* [Task requirements] Output only these lines, set down exactly: the one containing "websocket.html/websocketPc.html —— 前端执行文件<br>" and each line after it through the end of the records.

Supplied records: Begin

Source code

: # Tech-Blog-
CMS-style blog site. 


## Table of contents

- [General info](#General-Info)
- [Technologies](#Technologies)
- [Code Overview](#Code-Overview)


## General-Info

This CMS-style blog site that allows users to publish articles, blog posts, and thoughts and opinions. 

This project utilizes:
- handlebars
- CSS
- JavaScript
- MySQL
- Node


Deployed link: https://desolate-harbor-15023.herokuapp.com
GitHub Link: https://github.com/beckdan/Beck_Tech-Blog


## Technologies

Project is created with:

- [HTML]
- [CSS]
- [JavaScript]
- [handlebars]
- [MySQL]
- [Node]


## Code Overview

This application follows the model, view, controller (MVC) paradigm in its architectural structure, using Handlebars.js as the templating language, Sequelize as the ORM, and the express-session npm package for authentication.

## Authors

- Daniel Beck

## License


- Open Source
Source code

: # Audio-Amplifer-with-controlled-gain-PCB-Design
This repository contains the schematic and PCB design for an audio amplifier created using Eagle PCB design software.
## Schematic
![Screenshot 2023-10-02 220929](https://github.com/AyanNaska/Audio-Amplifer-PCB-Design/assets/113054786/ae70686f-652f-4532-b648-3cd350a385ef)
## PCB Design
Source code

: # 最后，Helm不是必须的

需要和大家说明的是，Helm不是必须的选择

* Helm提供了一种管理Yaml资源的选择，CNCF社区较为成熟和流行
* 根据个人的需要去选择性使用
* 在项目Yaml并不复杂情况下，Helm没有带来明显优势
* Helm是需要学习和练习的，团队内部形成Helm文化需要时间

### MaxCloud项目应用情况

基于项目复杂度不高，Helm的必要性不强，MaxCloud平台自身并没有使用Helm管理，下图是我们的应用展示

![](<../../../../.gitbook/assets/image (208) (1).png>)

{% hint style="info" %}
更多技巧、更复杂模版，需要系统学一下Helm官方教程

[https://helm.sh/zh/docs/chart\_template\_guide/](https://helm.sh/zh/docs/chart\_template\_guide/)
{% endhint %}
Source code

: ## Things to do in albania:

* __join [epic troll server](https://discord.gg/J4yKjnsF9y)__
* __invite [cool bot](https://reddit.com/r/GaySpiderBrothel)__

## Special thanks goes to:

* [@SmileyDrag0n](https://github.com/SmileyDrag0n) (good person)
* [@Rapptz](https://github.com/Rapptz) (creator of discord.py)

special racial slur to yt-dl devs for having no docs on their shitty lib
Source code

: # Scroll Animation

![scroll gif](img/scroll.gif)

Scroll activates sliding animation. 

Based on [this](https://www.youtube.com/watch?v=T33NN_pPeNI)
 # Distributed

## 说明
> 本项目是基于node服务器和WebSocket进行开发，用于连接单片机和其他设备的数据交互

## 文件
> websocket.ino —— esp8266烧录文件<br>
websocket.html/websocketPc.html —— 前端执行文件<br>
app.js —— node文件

Supplied records: End

* [Your response]
websocket.html/websocketPc.html —— 前端执行文件<br>
app.js —— node文件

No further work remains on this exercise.